Brian Leveille, Senior Planner
Community Development Department
919 Palm Street
City of San Luis Obispo, CA 93401-3218

wineman downtown sign

A comprehensive update of the City’s Sign Regulations is underway. The purpose of the update is to provide regulations which result in sign installations that are compatible with the built environment, eliminate the potential for visual blight from incompatible sign installations and allow for adequate business identification. Existing sections to be updated include size, placement, height, number of signs allowed, allowed illumination and materials, sign types, review procedures, and exempt and prohibited sign types.

Main objectives and considerations of the update:

Include clear and concise regulations and graphics which are “user friendly” for business owners, developers, contractors, and City staff.

  • Incorporate current sign technologies including illumination, materials, and installation methods.
  • Consider specific regulations based on historic districts and properties, character of development, or locations within specific plans.
  • Achieve compliance with current state and federal constitutional law and any recent case law.

Dyett & Bhatia, an urban and regional planning firm, is the project consultant leading the update effort with City Planning staff assistance. Since beginning the effort, the project consultant has been conducting background research and completed interviews with interested parties and stakeholders in December, 2015. Stakeholder and staff input on suggested revisions, along with recommendations and alternatives are now available in an Issues and Options Report. The Issues and Options Report provides recommendations on needed revisions to the Sign Regulations and raises a number of policy issues for further discussion.

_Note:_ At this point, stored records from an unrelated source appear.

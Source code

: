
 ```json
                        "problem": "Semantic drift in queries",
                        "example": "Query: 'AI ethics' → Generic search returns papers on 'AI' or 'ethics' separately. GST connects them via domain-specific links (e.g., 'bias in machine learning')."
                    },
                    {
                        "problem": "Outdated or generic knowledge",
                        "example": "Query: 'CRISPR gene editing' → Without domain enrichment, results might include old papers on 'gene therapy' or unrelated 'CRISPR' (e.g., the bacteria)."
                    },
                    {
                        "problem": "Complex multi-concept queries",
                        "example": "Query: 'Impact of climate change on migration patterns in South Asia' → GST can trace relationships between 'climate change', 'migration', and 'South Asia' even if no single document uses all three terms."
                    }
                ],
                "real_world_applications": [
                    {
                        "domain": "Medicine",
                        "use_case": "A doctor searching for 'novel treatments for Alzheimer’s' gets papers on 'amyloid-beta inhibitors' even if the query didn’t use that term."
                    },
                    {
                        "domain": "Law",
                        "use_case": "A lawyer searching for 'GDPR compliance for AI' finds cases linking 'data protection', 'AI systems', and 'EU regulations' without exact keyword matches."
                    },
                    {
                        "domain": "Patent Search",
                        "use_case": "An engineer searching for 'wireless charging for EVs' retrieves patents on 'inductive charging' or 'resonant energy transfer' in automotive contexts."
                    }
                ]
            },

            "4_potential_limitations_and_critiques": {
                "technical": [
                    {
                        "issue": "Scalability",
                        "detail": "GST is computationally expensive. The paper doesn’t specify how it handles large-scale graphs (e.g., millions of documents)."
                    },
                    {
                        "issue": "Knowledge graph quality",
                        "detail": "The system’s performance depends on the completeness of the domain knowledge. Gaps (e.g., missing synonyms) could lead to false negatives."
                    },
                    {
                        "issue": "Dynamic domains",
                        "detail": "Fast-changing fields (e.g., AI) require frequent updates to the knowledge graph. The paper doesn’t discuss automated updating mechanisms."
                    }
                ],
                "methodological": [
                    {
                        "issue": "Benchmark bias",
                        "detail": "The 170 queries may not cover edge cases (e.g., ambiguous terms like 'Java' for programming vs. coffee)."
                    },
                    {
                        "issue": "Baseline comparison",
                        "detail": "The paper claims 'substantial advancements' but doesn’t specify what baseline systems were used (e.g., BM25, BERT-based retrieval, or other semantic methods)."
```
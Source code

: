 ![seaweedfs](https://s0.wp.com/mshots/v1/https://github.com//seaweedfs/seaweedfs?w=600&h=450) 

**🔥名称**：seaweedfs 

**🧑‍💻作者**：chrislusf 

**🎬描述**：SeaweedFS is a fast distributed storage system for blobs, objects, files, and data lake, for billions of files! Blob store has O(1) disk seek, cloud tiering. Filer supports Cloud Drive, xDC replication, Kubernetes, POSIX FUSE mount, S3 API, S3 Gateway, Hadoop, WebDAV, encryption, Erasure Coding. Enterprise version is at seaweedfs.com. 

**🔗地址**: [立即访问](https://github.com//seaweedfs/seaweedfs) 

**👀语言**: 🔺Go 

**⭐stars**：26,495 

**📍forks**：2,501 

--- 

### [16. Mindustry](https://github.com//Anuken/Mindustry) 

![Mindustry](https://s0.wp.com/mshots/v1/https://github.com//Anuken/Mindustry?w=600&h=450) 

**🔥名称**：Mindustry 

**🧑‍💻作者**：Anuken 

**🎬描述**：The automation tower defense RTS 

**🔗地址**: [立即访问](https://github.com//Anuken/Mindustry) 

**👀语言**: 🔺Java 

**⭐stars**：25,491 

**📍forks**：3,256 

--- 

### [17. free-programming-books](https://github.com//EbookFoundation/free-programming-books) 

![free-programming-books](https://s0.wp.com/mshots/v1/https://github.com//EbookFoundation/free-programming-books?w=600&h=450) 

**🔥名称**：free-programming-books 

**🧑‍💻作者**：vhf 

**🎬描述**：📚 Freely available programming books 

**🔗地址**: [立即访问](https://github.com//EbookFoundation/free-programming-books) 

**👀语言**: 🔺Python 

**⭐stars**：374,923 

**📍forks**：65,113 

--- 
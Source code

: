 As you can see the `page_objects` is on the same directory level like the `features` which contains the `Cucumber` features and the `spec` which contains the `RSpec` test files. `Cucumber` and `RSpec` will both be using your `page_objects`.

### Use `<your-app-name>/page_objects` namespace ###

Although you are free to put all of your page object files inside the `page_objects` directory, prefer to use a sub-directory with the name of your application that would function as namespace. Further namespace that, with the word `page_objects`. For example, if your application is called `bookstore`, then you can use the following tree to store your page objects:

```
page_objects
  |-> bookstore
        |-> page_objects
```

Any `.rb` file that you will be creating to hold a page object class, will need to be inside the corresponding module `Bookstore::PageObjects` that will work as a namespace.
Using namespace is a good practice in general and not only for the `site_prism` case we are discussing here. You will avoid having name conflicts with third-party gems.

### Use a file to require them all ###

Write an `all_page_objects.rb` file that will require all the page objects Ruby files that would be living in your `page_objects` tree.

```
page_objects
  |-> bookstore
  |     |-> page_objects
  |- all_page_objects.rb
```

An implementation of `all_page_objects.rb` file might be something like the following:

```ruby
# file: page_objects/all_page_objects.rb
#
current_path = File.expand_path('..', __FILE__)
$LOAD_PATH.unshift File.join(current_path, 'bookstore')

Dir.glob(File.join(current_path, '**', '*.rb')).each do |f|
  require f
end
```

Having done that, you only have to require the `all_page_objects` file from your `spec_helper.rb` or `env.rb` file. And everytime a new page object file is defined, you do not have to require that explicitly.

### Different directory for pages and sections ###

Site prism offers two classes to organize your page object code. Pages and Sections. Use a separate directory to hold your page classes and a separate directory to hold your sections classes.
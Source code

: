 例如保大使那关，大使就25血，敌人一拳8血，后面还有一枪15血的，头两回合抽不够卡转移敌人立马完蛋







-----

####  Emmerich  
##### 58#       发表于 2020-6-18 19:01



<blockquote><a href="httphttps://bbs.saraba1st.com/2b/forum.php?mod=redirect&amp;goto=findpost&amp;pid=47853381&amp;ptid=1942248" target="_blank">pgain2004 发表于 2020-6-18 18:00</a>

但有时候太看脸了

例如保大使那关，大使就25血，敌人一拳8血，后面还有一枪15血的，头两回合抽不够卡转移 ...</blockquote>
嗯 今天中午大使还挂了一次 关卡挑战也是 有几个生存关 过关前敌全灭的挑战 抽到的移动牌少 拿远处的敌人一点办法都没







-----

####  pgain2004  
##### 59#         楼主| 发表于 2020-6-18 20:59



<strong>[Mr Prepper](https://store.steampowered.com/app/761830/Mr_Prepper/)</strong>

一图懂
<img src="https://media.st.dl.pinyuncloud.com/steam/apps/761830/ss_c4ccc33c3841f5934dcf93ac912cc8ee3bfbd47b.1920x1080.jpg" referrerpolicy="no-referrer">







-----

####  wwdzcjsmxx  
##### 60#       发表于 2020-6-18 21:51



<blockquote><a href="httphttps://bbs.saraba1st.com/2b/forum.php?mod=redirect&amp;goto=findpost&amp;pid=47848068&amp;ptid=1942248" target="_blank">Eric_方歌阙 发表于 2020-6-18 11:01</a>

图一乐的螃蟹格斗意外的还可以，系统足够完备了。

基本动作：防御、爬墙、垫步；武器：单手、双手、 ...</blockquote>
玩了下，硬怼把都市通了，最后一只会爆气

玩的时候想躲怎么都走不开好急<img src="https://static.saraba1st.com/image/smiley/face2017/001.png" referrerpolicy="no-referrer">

The Issues and Options Paper identified the following themes for key issues for the update to address:

  • Revising definitions to ensure that terms used in the current Sign Regulations and by Staff when reviewing applications appear in the list of Definitions (e.g., channel letters, can lights, cabinet sign, etc.). 
  • Establishing and clarifying (with graphics) rules for sign measurement that are easy to understand and that accommodates content that does not neatly fit inside a rectangle. 
  • Revising the requirements for window signs to address certain problems, including signs that blocks views into the interior of buildings by covering an excessive amount of window area. 
  • Establishing more specific findings that will clarify bases for approving deviations from standards, including consideration of an approach that allows Staff approval of limited dimensional variations and requires ARC approval only for more substantial modifications. Revised findings should clearly distinguish adjustments from variances.
  • Augmenting provisions for sign programs to include more detail about objectives of sign programs, applicability, and procedures for modification.
  • Identifying the Director’s authority to publish separate requirements concerning the format of and information required in sign permit applications, rather than providing detailed application requirements in the regulations.
  • Including a statement of principles for sign regulation that is the basis for making discretionary decisions, including approving deviations from standards. Including this statement of principles in the guidelines for signs, as well.
  • Revising the Signage Guidelines to incorporate principles for sign regulation in order to provide direction to ensure that signage is consistent with the City’s aesthetic values. Clearly distinguishing the guidelines from standards.  Including provisions in the Sign Regulations that state how Guidelines are used to review applications.  Identifying Guidelines that may be more appropriate to incorporate as standards.
  • Revising provisions for temporary signs as necessary to be consistent with the U.S. Supreme Court’s decision in Reed and incorporating provisions that will be easy and inexpensive to implement.  Ensuring that Sign Regulations establish a clear and legally defensible public purpose for any type of temporary sign that is subject to a different standard (e.g., temporary signs located on properties that are actively marketed for sale or lease).
  •  Identifying any signs that are currently classified as temporary but might be categorized as exempt from review if they conform to specific requirements (e.g. building construction signs, way finding signs that identify specific businesses within retail complexes, etc.)
  • Revising application requirements and other applicable provisions to require design review applications to indicate where signage will be located on buildings and sites.
  • Improving provisions to clarify requirements applicable to signs on landmarked buildings or within historic districts, with cross-references to other applicable Municipal Code provisions, policies, and/or guidelines to improve ease of use.
  • Revising standards that unreasonably restrict the placement of signs in order to avoid the need for unnecessary variances.  Examples of standards to potentially revise include those that restrict the placement of signs to the facade with a public entrance, even where entrance does not face public right of way, as well as standards prescribing the setbacks required for the visibility triangle.
  • Revising as necessary to ensure that standards reflect current sign technology and promote energy conservation. 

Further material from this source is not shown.